7 de septiembre de 2026
Scorcio architettonico del Cortile del Mercato Vecchio a Verona, caratterizzato da pareti con tipiche fasce alternate di mattoni rossi e tufo bianco.

Verona es una de las ciudades más fotografiadas de Italia. Las fotos que circulan, sin embargo, son siempre las mismas – el balcón de Julieta, la Arena, la Piazza delle Erbe – y cuentan más o menos siempre la misma Verona. La que los turistas encuentran con facilidad, que es preciosa, pero que no cuenta la ciudad entera.

En esta lista, junto a los grandes clásicos – que no debes perderte de todos modos – encontrarás otros lugares, contados con el detalle que las guías tradicionales se saltan. Y luego están los sitios de la Verona de verdad, los que los veroneses conocen y frecuentan, y que cambian la forma en que conoces la ciudad.

¿Listo? Empezamos por los clásicos, contados a nuestra manera.

Los clásicos — siempre hay algo que no te han contado

1. La Arena de Verona — la estructura romana enterrada que nadie busca

¿Sabes cuánta gente entra cada año en la Arena y nunca mira hacia abajo?
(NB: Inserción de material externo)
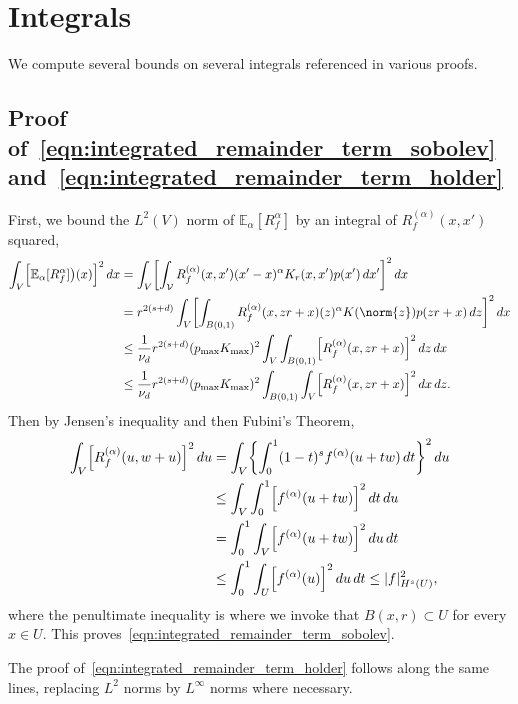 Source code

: \documentclass{article}
\newcommand{\1}{\mathbf{1}}
\newcommand{\Vset}{\mathcal{V}}
\newcommand{\Leb}{L}
\newcommand{\Ebb}{\mathbb{E}}
\theoremstyle{alden}
\theoremstyle{aldenthm}
\theoremstyle{definition}
\theoremstyle{remark}
\begin{document}
\section{Integrals}
We compute several bounds on several integrals referenced in various proofs.

\subsection{Proof of~\eqref{eqn:integrated_remainder_term_sobolev} and~\eqref{eqn:integrated_remainder_term_holder}}
\label{subsec:proof_integrated_remainder_terms}

First, we bound the $\Leb^2(V)$ norm of $\Ebb_{\alpha}[R_f^{\alpha}]$ by an integral of $R_f^{(\alpha)}(x,x')$ squared,
\begin{align*}
\int_{V} \Bigl[\Ebb_{\alpha}[R_f^{\alpha}]\bigr)(x)\Bigr]^2 \,dx & =  \int_{V} \biggl[\int_{\Vset} R_f^{(\alpha)}(x,x') (x' - x)^{\alpha} K_r(x,x') p(x') \,dx' \biggr]^2 \,dx \\
& = r^{2(s + d)} \int_{V} \biggl[\int_{B(0,1)} R_f^{(\alpha)}(x,zr + x) (z)^{\alpha} K(\norm{z}) p(zr + x) \,dz \biggr]^2 \,dx \\
& \leq \frac{1}{\nu_d}r^{2(s + d)} (p_{\max} K_{\max})^2 \int_{V} \int_{B(0,1)} \Bigl[R_f^{(\alpha)}(x,zr + x) \Bigr]^2  \,dz  \,dx \\
& \leq \frac{1}{\nu_d}r^{2(s + d)} (p_{\max} K_{\max})^2 \int_{B(0,1)} \int_{V}  \Bigl[R_f^{(\alpha)}(x,zr + x) \Bigr]^2  \,dx  \,dz.
\end{align*}
Then by Jensen's inequality and then Fubini's Theorem,
\begin{align*}
\int_{V} \Bigl[R_f^{(\alpha)}(u,w + u)\Bigr]^2 \,du & = \int_{V} \biggl\{\int_{0}^{1} (1 - t)^{s} f^{(\alpha)}(u + tw) \,dt  \biggr\}^2 \,du \\ 
& \leq \int_{V} \int_{0}^{1} \Bigl[f^{(\alpha)}(u + tw)\Bigr]^2 \,dt   \,du \\
& = \int_{0}^{1} \int_{V} \Bigl[f^{(\alpha)}(u + tw)\Bigr]^2 \,du  \,dt \\
& \leq \int_{0}^{1} \int_{U} \Bigl[f^{(\alpha)}(u)\Bigr]^2 \,du  \,dt \leq |f|_{H^s(U)}^2,
\end{align*}
where the penultimate inequality is where we invoke that $B(x,r) \subset U$ for every $x \in U$. This proves~\eqref{eqn:integrated_remainder_term_sobolev}.

The proof of~\eqref{eqn:integrated_remainder_term_holder} follows along the same lines, replacing $\Leb^2$ norms by $\Leb^{\infty}$ norms where necessary.
\end{document}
Casi toda. El pavimento actual del anfiteatro cubre una arena original más profunda, con estructuras subterráneas que incluían las jaulas de las fieras y los pasillos de los gladiadores. Pero hay otra cosa que poquísimos saben: la Arena es más antigua que el Coliseo. Es del año 30 d.C., el Coliseo del 80. Y aun así, en las guías la jerarquía siempre aparece invertida.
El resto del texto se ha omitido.